There is certainly something to be said for this advice. Our culture has become incredibly divisive. We seem to have lost the ability to have civil discourse on topics about which we disagree. We go into conversation looking to convert others to our way of thinking, rather than listening appreciatively for what common ground we may have.
We don’t listen.
How many conversations have you had – in real life or on social media – in which the participants seem to be taking turns talking, rather than actually engaging in conversation? We are always thinking ahead, formulating our next clever response or quick retort, rather than actually listening to the concerns of our conversation partners.
“Be quick to listen, slow to speak, slow to anger” (James 1:19).
At first glance, this passage from James seems to be agreeing with Burr’s advice, but there’s more to the story. You see, James goes on to admonish the believers to “be doers of the word and not merely hearers who deceive themselves.” The epistle writer cautions the readers to be quick to listen and slow to speech, slow to anger. This does not mean that anger does not have its place. This does not mean that we should stand silently by as injustice prevails. This does not mean that we should not ask questions or speak truth when we see deceit. Listen first. Speak second. Then listen some more.
Do not jump first to anger or to vilifying the person with whom you disagree. Do not assume that they are out to harm you or to take advantage of you. Find out what their concerns are. You may be surprised to find that they are the same as yours – even if you disagree on the best way to address them. It is not enough to believe. We are called to be love.

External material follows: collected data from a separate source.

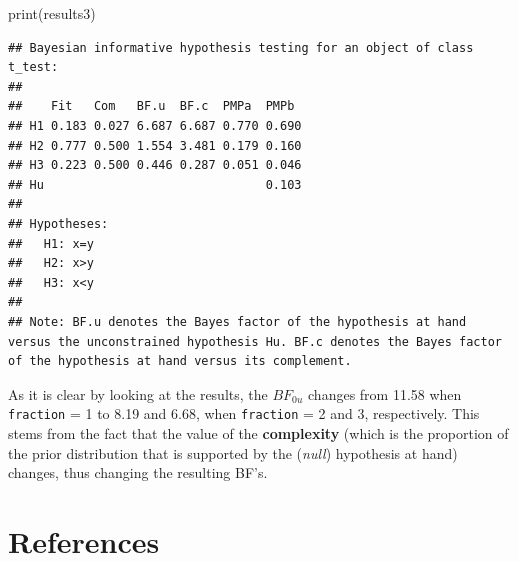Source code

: \documentclass[
]{book}
\newenvironment{Shaded}{\begin{snugshade}}{\end{snugshade}}
\newcommand{\FunctionTok}[1]{\textcolor[rgb]{0.00,0.00,0.00}{#1}}
\newcommand{\NormalTok}[1]{#1}
\begin{document}
\begin{Shaded}
\begin{Highlighting}[]
\FunctionTok{print}\NormalTok{(results3)}
\end{Highlighting}
\end{Shaded}

\begin{verbatim}
## Bayesian informative hypothesis testing for an object of class t_test:
## 
##    Fit   Com   BF.u  BF.c  PMPa  PMPb 
## H1 0.183 0.027 6.687 6.687 0.770 0.690
## H2 0.777 0.500 1.554 3.481 0.179 0.160
## H3 0.223 0.500 0.446 0.287 0.051 0.046
## Hu                               0.103
## 
## Hypotheses:
##   H1: x=y
##   H2: x>y
##   H3: x<y
## 
## Note: BF.u denotes the Bayes factor of the hypothesis at hand versus the unconstrained hypothesis Hu. BF.c denotes the Bayes factor of the hypothesis at hand versus its complement.
\end{verbatim}

As it is clear by looking at the results, the \(BF_{0u}\) changes from 11.58 when \texttt{fraction} = 1 to 8.19 and 6.68, when \texttt{fraction} = 2 and 3, respectively. This stems from the fact that the value of the \textbf{complexity} (which is the proportion of the prior distribution that is supported by the (\emph{null}) hypothesis at hand) changes, thus changing the resulting BF's.

\hypertarget{references}{%
\chapter*{References}\label{references}}
\end{document}
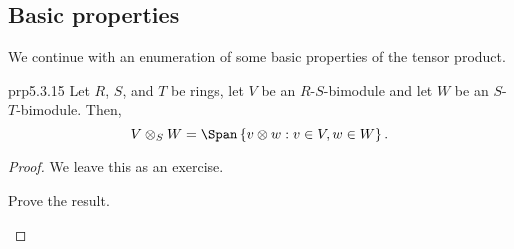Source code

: \subsection{Basic properties}

We continue with an enumeration of some basic properties of the tensor product.
\begin{prp}{}{prp5.3.15}
	Let $R$, $S$, and $T$ be rings, let $V$ be an $R$-$S$-bimodule and let $W$ be an $S$-$T$-bimodule.  Then,
	\begin{equation}
	V\otimes _SW=\Span \left\{ v\otimes w:v\in V,w\in W\right\} .
	\end{equation}
	\begin{proof}
		We leave this as an exercise.
		\begin{exr}[breakable=false]{}{}
			Prove the result.
		\end{exr}
	\end{proof}
\end{prp}
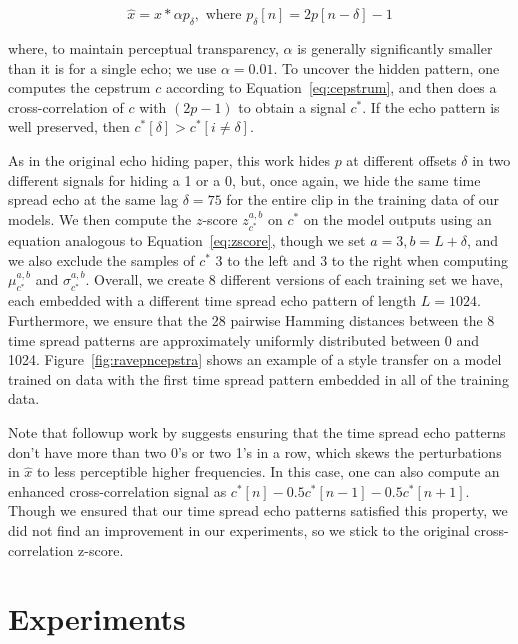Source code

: \documentclass[letterpaper]{article} %
\begin{document}
\begin{equation}
\hat{x} = x * \alpha p_{\delta}, \text{ where } p_{\delta}[n] = 2 p[n - \delta] - 1
\end{equation}

where, to maintain perceptual transparency, $\alpha$ is generally significantly smaller than it is for a single echo; we use $\alpha = 0.01$.  To uncover the hidden pattern, one computes the cepstrum $c$ according to Equation~\ref{eq:cepstrum}, and then does a cross-correlation of $c$ with $(2p - 1)$ to obtain a signal $c^*$.  If the echo pattern is well preserved, then $c^*[\delta] > c^*[i \neq \delta]$.

As in the original echo hiding paper, this work hides $p$ at different offsets $\delta$ in two different signals for hiding a 1 or a 0, but, once again, we hide the same time spread echo at the same lag $\delta=75$ for the entire clip in the training data of our models.  We then compute the $z$-score $z_{c^*}^{a,b}$ on $c^*$ on the model outputs using an equation analogous to Equation~\ref{eq:zscore}, though we set $a = 3, b=L+\delta$, and we also exclude the samples of $c^*$ 3 to the left and 3 to the right when computing $\mu_{c^*}^{a,b}$ and $\sigma_{c^*}^{a,b}$.  Overall, we create 8 different versions of each training set we have, each embedded with a different time spread echo pattern of length $L=1024$.  Furthermore, we ensure that the 28 pairwise Hamming distances between the 8 time spread patterns are approximately uniformly distributed between 0 and 1024.  Figure~\ref{fig:ravepncepstra} shows an example of a style transfer on a model trained on data with the first time spread pattern embedded in all of the training data.


Note that followup work by \cite{xiang2010effective} suggests ensuring that the time spread echo patterns don't have more than two 0's or two 1's in a row, which skews the perturbations in $\hat{x}$ to less perceptible higher frequencies.  In this case, one can also compute an enhanced cross-correlation signal as $c^*[n] - 0.5c^*[n-1] - 0.5c^*[n+1]$.  Though we ensured that our time spread echo patterns satisfied this property, we did not find an improvement in our experiments, so we stick to the original cross-correlation z-score.

\section{Experiments}
\end{document}
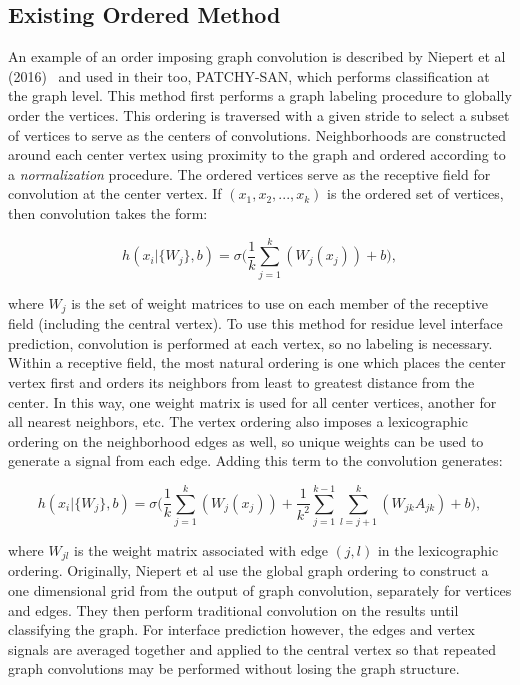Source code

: \subsection{Existing Ordered Method}

An example of an order imposing graph convolution is described by Niepert et al (2016)~\cite{niepert2016} and used in their too, PATCHY-SAN, which performs classification at the graph level.
This method first performs a graph labeling procedure to globally order the vertices.
This ordering is traversed with a given stride to select a subset of vertices to serve as the centers of convolutions.
Neighborhoods are constructed around each center vertex using proximity to the graph and ordered according to a \emph{normalization} procedure.
The ordered vertices serve as the receptive field for convolution at the center vertex.
If $(x_1, x_2, ... , x_k)$ is the ordered set of vertices, then convolution takes the form:

\begin{equation}
h(x_i | \{ W_{j} \}, b)= \sigma \bigg( \frac{1}{k} \sum_{j=1}^{k}(W_{j} (x_j)) + b \bigg),
\label{eq:patchysan}
\end{equation}

\noindent
where ${W_j}$ is the set of weight matrices to use on each member of the receptive field (including the central vertex).
To use this method for residue level interface prediction, convolution is performed at each vertex, so no labeling is necessary. 
Within a receptive field, the most natural ordering is one which places the center vertex first and orders its neighbors from least to greatest distance from the center. 
In this way, one weight matrix is used for all center vertices, another for all nearest neighbors, etc.
The vertex ordering also imposes a lexicographic ordering on the neighborhood edges as well, so unique weights can be used to generate a signal from each edge. 
Adding this term to the convolution generates:

\begin{equation}
h(x_i | \{ W_{j} \}, b)= \sigma \bigg( \frac{1}{k} \sum_{j=1}^{k}(W_{j} (x_j)) + \frac{1}{k^2} \sum_{j = 1}^{k-1} \sum_{l=j+1}^{k}(W_{jk} A_{jk})  + b \bigg),
\label{eq:patchysan_2e}
\end{equation}

\noindent
where $W_{jl}$ is the weight matrix associated with edge $(j, l)$ in the lexicographic ordering.
Originally, Niepert et al use the global graph ordering to construct a one dimensional grid from the output of graph convolution, separately for vertices and edges.
They then perform traditional convolution on the results until classifying the graph. 
For interface prediction however, the edges and vertex signals are averaged together and applied to the central vertex so that repeated graph convolutions may be performed without losing the graph structure.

The death of Senator John McCain this week brought with it an onslaught of social media posts offering support to his family and expressing dismay at his loss. The thing that struck me was that the posts lauding this Republican senator were evenly divided between my friends and news sources on all sides of the political spectrum. Many seemed afraid that he was the last of his kind – the last of the elected ranks who would consider conversation across the aisle in order to do what is right for the American people. Even those who often disagreed with him on these issues admired his willingness to listen and to compromise. His farewell letter to the American people contained these words:
We (Americans) are three-hundred-and-twenty-five million opinionated, vociferous individuals. We argue and compete and sometimes even vilify each other in our raucous public debates. But we have always had so much more in common with each other than in disagreement. If only we remember that and give each other the benefit of the presumption that we all love our country, we will get through these challenging times. We will come through them stronger than before. We always do.
Talk less. Smile more.
And when it is time to speak, do so in love rather than in anger. Hold fast to the core of what you believe. Be guided by your principals. But most of all, be guided by the rule of love taught and lived out by Jesus Christ, recognizing the image of God in each person you meet. After all, as Hamilton responded to Burr, “If you stand for nothing, Burr, what’ll you fall for?”